Morelli cogió un puñado de palomitas.

– No teníamos indicios sólidos de que sería Kenny quien condujese la furgoneta.

– Pero cabía la posibilidad.

– Bien, cabía la posibilidad.

– Y decidiste no incluirme. Lo sabía. Desde el principio sabía que me excluirías.

Morelli fue a la sala.

– Entonces, ¿qué intentas decirme? -preguntó-. ¿Que estamos otra vez en guerra?

– Intento decirte que eres asqueroso. Es más, quiero mis palomitas y que te largues de mi apartamento.

– No.

– ¿Qué quieres decir con «no»?

– Hemos hecho un trato. Información a cambio de palomitas. Ya tienes la información, y ahora tengo derecho a mis palomitas.

Lo primero que pasó por mi cabeza fue mi bolso, que estaba en la mesita del recibidor. Podría dar a Morelli el mismo tratamiento que a Eugene Petras.

– Ni lo pienses -dijo Morelli-. Si te acercas a ese bolso te arrestaré por tenencia de armas ocultas.

– Eres asqueroso. Eso es abuso de autoridad.

Morelli cogió la cinta de Los cazafantasmas de encima de la tele y la metió en el vídeo.
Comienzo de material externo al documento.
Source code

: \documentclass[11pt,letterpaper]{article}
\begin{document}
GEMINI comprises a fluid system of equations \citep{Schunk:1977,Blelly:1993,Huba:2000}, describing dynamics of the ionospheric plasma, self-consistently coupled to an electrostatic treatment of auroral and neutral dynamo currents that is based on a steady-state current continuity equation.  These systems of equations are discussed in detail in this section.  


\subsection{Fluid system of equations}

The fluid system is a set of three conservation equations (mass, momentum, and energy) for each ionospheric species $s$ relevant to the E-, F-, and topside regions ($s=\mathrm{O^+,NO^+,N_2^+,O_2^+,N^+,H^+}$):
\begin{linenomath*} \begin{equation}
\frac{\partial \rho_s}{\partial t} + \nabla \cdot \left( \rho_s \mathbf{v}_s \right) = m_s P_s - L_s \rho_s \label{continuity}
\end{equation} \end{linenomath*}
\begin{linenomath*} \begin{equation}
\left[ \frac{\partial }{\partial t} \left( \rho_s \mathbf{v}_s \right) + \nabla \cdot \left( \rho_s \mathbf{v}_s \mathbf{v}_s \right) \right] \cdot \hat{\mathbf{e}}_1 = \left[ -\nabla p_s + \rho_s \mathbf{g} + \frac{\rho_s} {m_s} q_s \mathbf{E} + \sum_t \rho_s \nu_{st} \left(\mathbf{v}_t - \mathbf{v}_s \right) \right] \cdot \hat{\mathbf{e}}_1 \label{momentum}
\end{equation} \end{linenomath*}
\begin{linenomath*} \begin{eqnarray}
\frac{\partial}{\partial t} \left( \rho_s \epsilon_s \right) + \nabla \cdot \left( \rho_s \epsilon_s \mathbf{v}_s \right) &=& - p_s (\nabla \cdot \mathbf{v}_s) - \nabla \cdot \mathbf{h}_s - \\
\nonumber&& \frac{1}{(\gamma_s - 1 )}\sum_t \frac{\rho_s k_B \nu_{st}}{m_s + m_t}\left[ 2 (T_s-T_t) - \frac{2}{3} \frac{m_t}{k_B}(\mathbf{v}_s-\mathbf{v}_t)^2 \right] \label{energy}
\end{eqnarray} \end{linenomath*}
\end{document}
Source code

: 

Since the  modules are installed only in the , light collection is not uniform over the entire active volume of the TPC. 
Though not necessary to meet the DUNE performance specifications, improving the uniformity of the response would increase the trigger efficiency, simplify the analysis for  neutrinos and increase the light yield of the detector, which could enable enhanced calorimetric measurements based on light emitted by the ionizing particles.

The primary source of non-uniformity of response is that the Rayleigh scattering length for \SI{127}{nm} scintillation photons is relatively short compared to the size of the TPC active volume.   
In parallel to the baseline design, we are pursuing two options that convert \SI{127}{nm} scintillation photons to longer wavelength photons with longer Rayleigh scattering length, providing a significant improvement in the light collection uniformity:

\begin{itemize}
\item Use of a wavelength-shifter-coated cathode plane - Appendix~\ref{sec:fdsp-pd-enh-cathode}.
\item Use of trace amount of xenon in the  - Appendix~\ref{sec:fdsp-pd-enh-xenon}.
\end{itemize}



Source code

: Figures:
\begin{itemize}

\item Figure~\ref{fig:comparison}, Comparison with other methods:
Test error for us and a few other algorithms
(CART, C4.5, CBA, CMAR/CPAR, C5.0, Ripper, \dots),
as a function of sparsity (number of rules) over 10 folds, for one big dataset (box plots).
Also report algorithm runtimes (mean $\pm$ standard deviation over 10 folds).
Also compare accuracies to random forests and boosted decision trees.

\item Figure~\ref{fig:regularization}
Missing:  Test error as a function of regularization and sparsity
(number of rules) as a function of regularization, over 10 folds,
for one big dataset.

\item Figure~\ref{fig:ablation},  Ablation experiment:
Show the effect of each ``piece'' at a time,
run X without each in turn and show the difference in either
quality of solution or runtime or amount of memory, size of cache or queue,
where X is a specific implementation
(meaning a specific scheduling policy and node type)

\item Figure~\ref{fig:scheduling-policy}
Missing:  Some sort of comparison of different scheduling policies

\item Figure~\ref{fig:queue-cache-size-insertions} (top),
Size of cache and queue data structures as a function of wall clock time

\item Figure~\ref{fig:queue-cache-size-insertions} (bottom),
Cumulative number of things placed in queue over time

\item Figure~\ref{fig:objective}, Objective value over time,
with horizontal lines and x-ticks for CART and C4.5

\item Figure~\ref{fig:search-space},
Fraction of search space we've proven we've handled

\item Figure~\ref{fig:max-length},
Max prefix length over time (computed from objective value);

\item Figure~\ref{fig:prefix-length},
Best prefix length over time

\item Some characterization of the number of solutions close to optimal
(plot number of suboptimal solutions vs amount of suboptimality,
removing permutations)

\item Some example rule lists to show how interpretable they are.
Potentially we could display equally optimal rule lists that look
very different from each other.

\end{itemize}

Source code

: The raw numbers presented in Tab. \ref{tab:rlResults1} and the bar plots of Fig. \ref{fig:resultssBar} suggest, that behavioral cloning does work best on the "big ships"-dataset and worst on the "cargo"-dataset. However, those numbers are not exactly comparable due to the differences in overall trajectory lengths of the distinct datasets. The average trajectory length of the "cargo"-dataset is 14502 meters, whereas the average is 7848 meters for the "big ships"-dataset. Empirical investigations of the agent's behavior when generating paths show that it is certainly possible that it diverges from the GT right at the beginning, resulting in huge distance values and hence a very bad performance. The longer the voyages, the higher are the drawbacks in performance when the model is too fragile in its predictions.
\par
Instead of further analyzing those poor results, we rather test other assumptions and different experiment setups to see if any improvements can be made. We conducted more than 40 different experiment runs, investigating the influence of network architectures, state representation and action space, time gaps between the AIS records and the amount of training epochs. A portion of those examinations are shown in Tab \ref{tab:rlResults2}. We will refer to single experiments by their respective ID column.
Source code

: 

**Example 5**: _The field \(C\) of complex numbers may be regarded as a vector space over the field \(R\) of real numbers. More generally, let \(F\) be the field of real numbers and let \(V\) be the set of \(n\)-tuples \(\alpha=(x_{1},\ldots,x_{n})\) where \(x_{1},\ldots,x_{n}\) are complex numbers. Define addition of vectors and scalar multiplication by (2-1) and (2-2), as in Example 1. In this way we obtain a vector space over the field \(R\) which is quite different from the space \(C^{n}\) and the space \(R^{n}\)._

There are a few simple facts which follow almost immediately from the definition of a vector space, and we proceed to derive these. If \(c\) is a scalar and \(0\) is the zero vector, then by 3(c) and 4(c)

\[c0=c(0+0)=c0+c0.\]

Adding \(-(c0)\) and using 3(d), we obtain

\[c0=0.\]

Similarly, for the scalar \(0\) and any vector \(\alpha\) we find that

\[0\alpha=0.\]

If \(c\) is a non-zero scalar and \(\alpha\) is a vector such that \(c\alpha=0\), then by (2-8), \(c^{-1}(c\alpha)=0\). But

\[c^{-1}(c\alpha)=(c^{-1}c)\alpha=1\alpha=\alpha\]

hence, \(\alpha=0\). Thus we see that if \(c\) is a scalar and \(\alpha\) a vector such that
– ¿Vas a ver esta peli conmigo, o no?

Desperté de mal humor, sin saber por qué. Sospeché que tenía que ver con Morelli y el hecho de no poderlo rociar con mi gas, darle una descarga eléctrica o disparar contra él. Se había ido al acabarse la película y las palomitas. Sus últimas palabras al salir fueron para pedirme que confiara en él.

– Claro -contesté.

Cuando los cerdos vuelen.

Preparé café, telefoneé a Eddie Gazzara y le dejé un mensaje pidiéndole que me llamara. Mientras esperaba, me pinté las uñas de los pies, tomé café y cereales, y cuando me disponía a dar cuenta de un par de barras de chocolate sonó el teléfono.

– ¿Qué ocurre ahora? -preguntó Gazzara.

– Necesito los nombres de los cuatro tíos que detuvieron en la calle Jackson anoche. Y los nombres que el conductor de la furgoneta dio como referencia.

– Mierda. No tengo acceso a esa información.

– ¿Todavía necesitas una canguro?

– Siempre necesito una canguro. Veré qué puedo hacer.

Tomé una rápida ducha, me peiné con los dedos y me puse unos téjanos y una camisa de franela. Saqué la pistola de mi bolso y la guardé cuidadosamente en el tarro de galletas. Activé el contestador automático y cerré la puerta con llave al salir.

El aire era fresco y el cielo, casi azul. La escarcha que cubría las ventanillas del Buick centelleaba. Me senté al volante, encendí el motor y puse el descongelador a tope.